What is a leveraged loan?

Leveraged loans are essentially loans made to companies rated below investment grade. Leveraged loans can be thought of as the raw material in CLOs; it is the payments on these loans that pay coupons and principal to the CLO’s bondholders. The leveraged loans included in European CLO portfolios are normally ‘senior secured’ loans; as the name suggests, they enjoy the highest claim on a company’s assets in the event of a bankruptcy. Therefore, they are considered the least risky investment in non-investment grade corporates.

A typical loan included in a CLO portfolio generally has a rating between BB+ and B-, possesses a maturity of around five to seven years, and has floating rate interest payments indexed to Libor or Euribor.

How are CLOs managed?

CLOs are actively managed by an asset manager. The CLO manager selects a large number of loans from companies of different sizes, geographies and industries to build as diverse a portfolio of corporate loans as possible. The CLO manager can acquire or dispose of loans in an effort to optimise returns, but they are subject to several limitations regarding the asset type, quality and underlying features.

These loans are placed into a special purpose vehicle (SPV) which houses the assets so they can be administered by the CLO manager. The purpose of the SPV for European CLOs is to hold the assets and distribute interest and principal to bondholders. This also means that CLOs, like other types of ABS, are bankruptcy remote and there is no corporate risk on the lender.

Additionally, the SPV provides investors in the CLO with complete transparency, and they can see the exact details of every company in the portfolio, from its credit rating and management to the specific terms of the loan.

As a result, CLO bondholders can continually analyse the companies to which they are exposed and assess the performance of the CLO manager. They can also stress test the portfolio and run adverse scenarios in order to understand what might happen to the CLO’s returns under changing economic and market conditions.

Finally, to align the interests of a CLO sponsor with bondholders, the sponsor is required to retain a 5% minimum economic stake in the CLO. 

How are CLOs structured?

The pool of loans is the ‘collateral’ for the CLO bonds being issued. Like other forms of ABS, the bonds issued by a CLO are structured into layers, known as tranches, which typically carry different credit ratings, coupons and investor protections based on their position in the structure.

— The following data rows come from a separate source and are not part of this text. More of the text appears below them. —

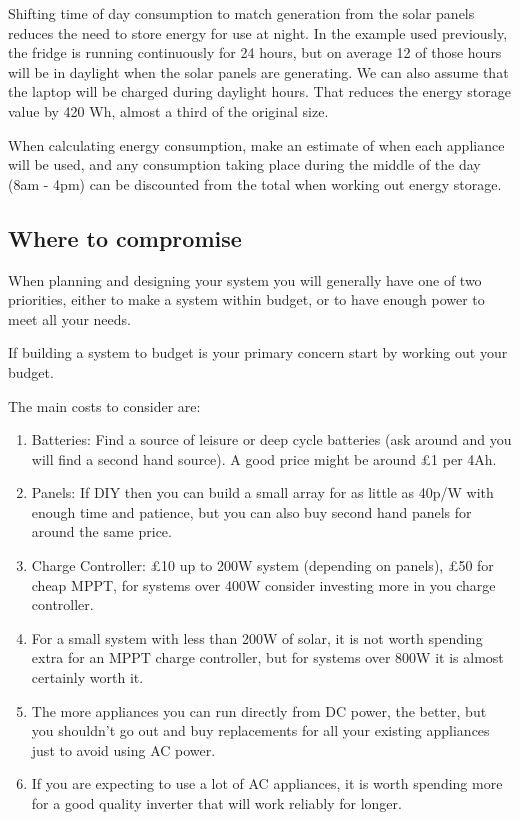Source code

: \documentclass{article}
\theoremstyle{definition}
\theoremstyle{definition}
\theoremstyle{remark}
\begin{document}
    Shifting time of day consumption to match generation from the solar panels reduces the need to store energy for use at night. In the example used previously, the fridge is running continuously for 24 hours, but on average 12 of those hours will be in daylight when the solar panels are generating. We can also assume that the laptop will be charged during daylight hours. That reduces the energy storage value by 420 Wh, almost a third of the original size. 

    When calculating energy consumption, make an estimate of when each appliance will be used, and any consumption taking place during the middle of the day (8am - 4pm) can be discounted from the total when working out energy storage.
  

  \subsection{Where to compromise} %
  \label{sub:where_to_compromise}

    When planning and designing your system you will generally have one of two priorities, either to make a system within budget, or to have enough power to meet all your needs.

    If building a system to budget is your primary concern start by working out your budget. 

    The main costs to consider are:

    \begin{enumerate}
      \item Batteries: Find a source of leisure or deep cycle batteries (ask around and you will find a second hand source). A good price might be around £1 per 4Ah.
      \item Panels: If DIY then you can build a small array for as little as 40p/W with enough time and patience, but you can also buy second hand panels for around the same price.
      \item Charge Controller: £10 up to 200W system (depending on panels), £50 for cheap MPPT, for systems over 400W consider investing more in you charge controller.
      \item For a small system with less than 200W of solar, it is not worth spending extra for an MPPT charge controller, but for systems over 800W it is almost certainly worth it.
      \item The more appliances you can run directly from DC power, the better, but you shouldn’t go out and buy replacements for all your existing appliances just to avoid using AC power.
      \item If you are expecting to use a lot of AC appliances, it is worth spending more for a good quality inverter that will work reliably for longer.
    \end{enumerate}
\end{document}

As the loans in the CLO pool pay interest and principal, this pays interest and principal on the bonds, in order of seniority. A typical CLO structure consists of different classes of rated debt; from top to bottom this is usually AAA, AA, A, BBB, BB and B rated bonds and a class of unrated equity.

The AAA note tranche at the top is the first in line for payment, while the equity note tranche at the bottom is the first to suffer any losses, which – on the rare occasion they occur – flow up the layers in the same way as payments feed down (the distribution of cash flows down the capital stack is often referred to as a ‘waterfall’). To compensate holders of the more subordinated debt, the yields offered by each tranche increase as we move down the capital stack. 

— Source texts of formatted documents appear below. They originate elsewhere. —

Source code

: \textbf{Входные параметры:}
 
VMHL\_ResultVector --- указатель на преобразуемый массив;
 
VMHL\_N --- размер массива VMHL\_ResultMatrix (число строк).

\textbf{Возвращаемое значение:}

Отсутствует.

The equity tranche meanwhile is not rated, and does not have a set coupon. Instead, the equity tranche represents a claim on all excess cash flows once the obligations for each debt tranche have been met.

 

What can CLOs offer investors?

Investors who include CLOs in their fixed income portfolio can benefit from several unique characteristics of the asset class.

Firstly, the floating rate nature of CLO tranches reduces an investor’s exposure to short-term interest rate risk, effectively a hedge against inflation. Moreover, CLO bondholders are also protected from the consequences of rate cuts as Euribor is typically floored at 0%.

Secondly, the specialism of CLOs as an asset class means they have historically shown a material spread premium over more mainstream corporate bond markets for a given rating, an attractive trait in the increasingly yield starved world of fixed income.

Thirdly, investors holding CLOs obtain a portfolio diversification benefit, with the asset class exhibiting low correlations to investment-grade credit and equities, as well as a historically negative correlation to US Treasuries.

Finally – but perhaps most importantly – CLOs can offer far greater flexibility than regular corporate bonds, particularly when income is scarce and investors are looking to boost portfolio yield. In high yield bonds, an investor looking for more spread would normally have to buy lower rated bonds, which might mean taking exposure to a new company where the investor may not like the credit story. By contrast, all tranches of bonds in a CLO are backed by the same pool of loans, with the same performance data and the same CLO manager – if you like the BBB bonds of a CLO, our experience tells us you are likely to find buying the more junior B notes more comfortable than making the same move down the credit spectrum in high yield.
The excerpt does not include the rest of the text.